Ces deux détenus frappèrent vivement Nekhludov. Il eut l’impression que l’un et l’autre auraient pu être utilisés pour le bien, et que leur criminalité provenait simplement de ce que la société avait toujours refusé de s’occuper d’eux. Et si ceux-là, avec tous leurs vices, lui étaient sympathiques, plusieurs autres, parmi les détenus, le dégoûtaient par leur abrutissement ou par leur cruauté. Mais dans ceux-là non plus il ne parvenait pas à reconnaître le fameux « type criminel » dont parlait l’école italienne ; il ne voyait en eux que des êtres qui lui étaient personnellement antipathiques, pareils en cela à bien d’autres personnes qu’il avait eu l’occasion de rencontrer non pas dans les prisons, mais dans les salons, en habit, en grand uniforme, ou en robe de dentelles.

Telles étaient les différentes espèces d’hommes dont l’ensemble constituait la masse des criminels. Et la quatrième des affaires qui préoccupaient Nekhludov était d’arriver à savoir pourquoi tous ces hommes étaient mis en prison et torturés en toute manière, tandis que d’autres hommes semblables à eux, et même très inférieurs à quelques-uns d’entre eux, étaient laissés en liberté et chargés de les juger et de les condamner. Nekhludov avait eu d’abord l’espoir de trouver une réponse à ces questions dans les livres ; et il s’était empressé d’acheter tous les ouvrages qui traitaient du sujet. Avec la plus grande attention, il avait lu les écrits de Lombroso, de Garofalo, de Ferri, de Maudsley, de Tarde, et de leurs confrères en criminologie. Mais cette lecture n’avait été pour lui qu’une source d’amères déceptions. La même chose lui était arrivée qui arrive d’ordinaire à tout homme se mettant à étudier une science non pas afin de jouer un rôle parmi les savants, non pas afin de pouvoir écrire, discuter, enseigner, mais afin de trouver une réponse à certaines questions simples, pratiques et vitales : la science qu’il s’était mis à étudier répondait à mille questions diverses extrêmement subtiles et savantes, mais à la question qui l’occupait elle ne donnait point de réponse. Cette question était cependant la plus simple de toutes. Il se demandait comment et de quel droit quelques hommes enfermaient, torturaient, déportaient, battaient, tuaient d’autres hommes, alors qu’ils étaient eux-mêmes pareils à ces hommes qu’ils torturaient, battaient et tuaient. Mais au lieu de répondre à cette question, les savants dont il consultait les ouvrages se demandaient, les uns, si la volonté humaine est libre ou non, d’autres, si un homme peut être déclaré criminel, simplement, sur le vu de la forme de son crâne, d’autres si l’instinct de l’imitation ne joue pas un grand rôle dans la criminalité. Et les savants se demandaient encore ce que c’était que la moralité, ce que c’était que la dégénérescence, ce que c’était que le tempérament, ce que c’était que la société, etc. Et ils étudiaient aussi l’influence exercée sur la criminalité par le climat, par l’alimentation, par l’ignorance, par l’hypnotisme, par la passion, etc.

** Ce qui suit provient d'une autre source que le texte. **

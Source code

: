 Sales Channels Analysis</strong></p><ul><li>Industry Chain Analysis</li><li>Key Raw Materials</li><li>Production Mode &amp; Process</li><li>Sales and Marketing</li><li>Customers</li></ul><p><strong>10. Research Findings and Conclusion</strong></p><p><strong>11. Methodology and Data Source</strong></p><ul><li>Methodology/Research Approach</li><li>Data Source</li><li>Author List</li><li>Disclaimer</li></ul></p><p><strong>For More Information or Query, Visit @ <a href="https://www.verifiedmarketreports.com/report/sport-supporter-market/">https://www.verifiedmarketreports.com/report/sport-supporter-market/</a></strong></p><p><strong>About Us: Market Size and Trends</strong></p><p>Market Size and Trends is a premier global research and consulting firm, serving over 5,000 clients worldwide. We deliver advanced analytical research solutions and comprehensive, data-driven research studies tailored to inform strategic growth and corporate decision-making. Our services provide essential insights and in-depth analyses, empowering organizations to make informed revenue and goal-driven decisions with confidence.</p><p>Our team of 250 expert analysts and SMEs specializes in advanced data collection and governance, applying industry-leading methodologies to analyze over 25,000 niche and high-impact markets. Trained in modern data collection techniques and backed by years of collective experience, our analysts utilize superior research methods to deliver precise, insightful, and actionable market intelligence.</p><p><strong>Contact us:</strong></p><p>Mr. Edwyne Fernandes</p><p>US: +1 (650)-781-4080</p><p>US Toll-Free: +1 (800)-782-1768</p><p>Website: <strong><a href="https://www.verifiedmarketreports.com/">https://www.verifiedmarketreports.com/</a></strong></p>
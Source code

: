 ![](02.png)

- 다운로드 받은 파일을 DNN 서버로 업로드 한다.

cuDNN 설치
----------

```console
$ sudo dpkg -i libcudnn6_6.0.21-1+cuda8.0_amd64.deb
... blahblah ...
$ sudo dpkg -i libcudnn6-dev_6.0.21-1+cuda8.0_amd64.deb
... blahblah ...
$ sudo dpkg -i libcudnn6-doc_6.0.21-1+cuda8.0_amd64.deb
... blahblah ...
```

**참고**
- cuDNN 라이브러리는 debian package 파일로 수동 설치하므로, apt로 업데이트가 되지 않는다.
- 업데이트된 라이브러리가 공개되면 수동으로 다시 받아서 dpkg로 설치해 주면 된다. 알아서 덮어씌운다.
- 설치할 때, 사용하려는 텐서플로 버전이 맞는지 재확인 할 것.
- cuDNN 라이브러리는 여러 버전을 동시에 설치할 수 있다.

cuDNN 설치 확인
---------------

Tous ces ouvrages rappelaient à Nekhludov la réponse que lui avait faite, autrefois, un petit garçon qui revenait de l’école. Nekhludov lui avait demandé s’il savait épeler : « Parfaitement ! avait répondu l’enfant. — Eh bien ! épelle-moi le mot museau ! — Mais quel museau ? Un museau de chien ou un museau de bœuf ? » s’était écrié le petit garçon d’un air entendu. C’était de la même façon que les auteurs consultés par Nekhludov répondaient à l’unique question qui le préoccupait.

Il continuait à les lire, mais en désespérant de plus en plus d’y trouver profit. Il n’attribuait cependant encore cette absence de réponse qu’au caractère superficiel de la science criminologique ; et il s’interdisait, jusque-là, d’admettre pleinement pour son compte une réponse plus radicale, qui toutefois, dans les derniers temps, s’offrait à son esprit avec plus en plus d’évidence.